The study, entitled 'Intellectual property rights and firm performance in the EU' supports a strong and positive link between owning different types of IPRs and improving company economic performance. In terms of individual IPRs, it is patent ownership, with 36% higher revenues per employee and 53% higher salaries, that shows the strongest link with company economic performance, compared to those companies that do not own IPRs, followed by owning registered designs or models (with 32% higher revenues and 30% higher salaries) and trademarks (with 21% higher revenues and 17% higher salaries).

The new study is yet another example of the importance of intellectual property rights for the European economy. A joint EUIPO/EPO study, published in 2019, on IPR-intensive industries, showed that these industries are responsible for a significant and increasing share of the European economic activity and employment. An earlier EPO/EUIPO study, also published in 2019, found that SMEs that own patents, registered models, designs or trademarks were more likely to achieve a large increase in turnover in subsequent years than other companies.

The study also isolated the effect of IPR ownership from other factors, such as company size or the countries and industries in which the company operates. These results confirm a positive relationship between IPR ownership and economic performance, showing 55% higher revenue per employee for IPR owners compared to non-IPR owners. Moreover, the analysis shows that this relationship is even more pronounced in the case of SMEs: IPR owners have 68% more revenue per employee than those who do not own any IPR. In the case of large companies, this additional revenue is 18%. The study also revealed that less than 9% of European SMEs own at least one of the three types of IPRs, compared to almost six in ten for large companies, highlighting the significant potential for smaller companies to take greater advantage of intellectual property rights.

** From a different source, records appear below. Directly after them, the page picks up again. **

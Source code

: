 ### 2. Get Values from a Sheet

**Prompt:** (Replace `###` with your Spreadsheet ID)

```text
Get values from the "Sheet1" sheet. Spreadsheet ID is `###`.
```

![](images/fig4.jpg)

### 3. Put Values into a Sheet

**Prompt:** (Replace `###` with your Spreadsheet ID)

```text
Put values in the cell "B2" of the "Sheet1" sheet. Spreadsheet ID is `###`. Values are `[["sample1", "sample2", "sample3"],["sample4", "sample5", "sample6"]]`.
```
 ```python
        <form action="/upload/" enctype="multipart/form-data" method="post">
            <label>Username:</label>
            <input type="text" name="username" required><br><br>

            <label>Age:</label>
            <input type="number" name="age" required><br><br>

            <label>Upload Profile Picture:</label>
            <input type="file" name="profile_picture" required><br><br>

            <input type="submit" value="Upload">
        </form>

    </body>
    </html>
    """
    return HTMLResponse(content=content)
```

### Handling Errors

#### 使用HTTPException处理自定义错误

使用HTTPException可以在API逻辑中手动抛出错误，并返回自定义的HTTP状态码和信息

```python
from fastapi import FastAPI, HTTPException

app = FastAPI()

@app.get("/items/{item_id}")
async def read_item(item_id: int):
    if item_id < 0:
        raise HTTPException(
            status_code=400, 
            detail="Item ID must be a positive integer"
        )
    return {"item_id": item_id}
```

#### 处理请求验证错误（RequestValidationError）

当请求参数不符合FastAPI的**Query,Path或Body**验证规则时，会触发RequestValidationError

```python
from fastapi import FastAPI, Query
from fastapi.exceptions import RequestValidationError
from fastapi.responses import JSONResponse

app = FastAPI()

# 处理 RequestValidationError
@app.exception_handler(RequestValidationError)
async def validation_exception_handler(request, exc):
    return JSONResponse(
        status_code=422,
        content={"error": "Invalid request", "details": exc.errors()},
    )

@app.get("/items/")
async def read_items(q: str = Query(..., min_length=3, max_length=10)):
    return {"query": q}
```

In addition, SMEs that combine different IPRs have even higher revenue per employee. Small businesses that own both patents and trademarks generate 75% more revenue, and the increase in revenue for those that have registered designs or models and trademarks is estimated at 84%. SMEs owning a combination of patents, trademarks and registered designs or models generate almost twice as much revenue per employee (98%) as companies that do not own any of these three IPRs. Overall, the report also shows that IPR-owning companies are more strongly represented in the information and communication industry (18% of companies in this industry own IPRs), the manufacturing industry (14%) and other services (14%), as well as in the scientific and technical fields (13%).

The report is based on the statistical analysis of a sample of over 127,000 companies from the 27 EU Member States and the UK, covering the 2007-2019 period. It is the follow-up of a similar report published by the EUIPO in 2015, which used data from only 12 Member States. The methodology has also been improved by a team of economists from EUIPO and EPO. Now, it covers patents, registered models/designs and trademarks, as well as any combination of these three types of rights.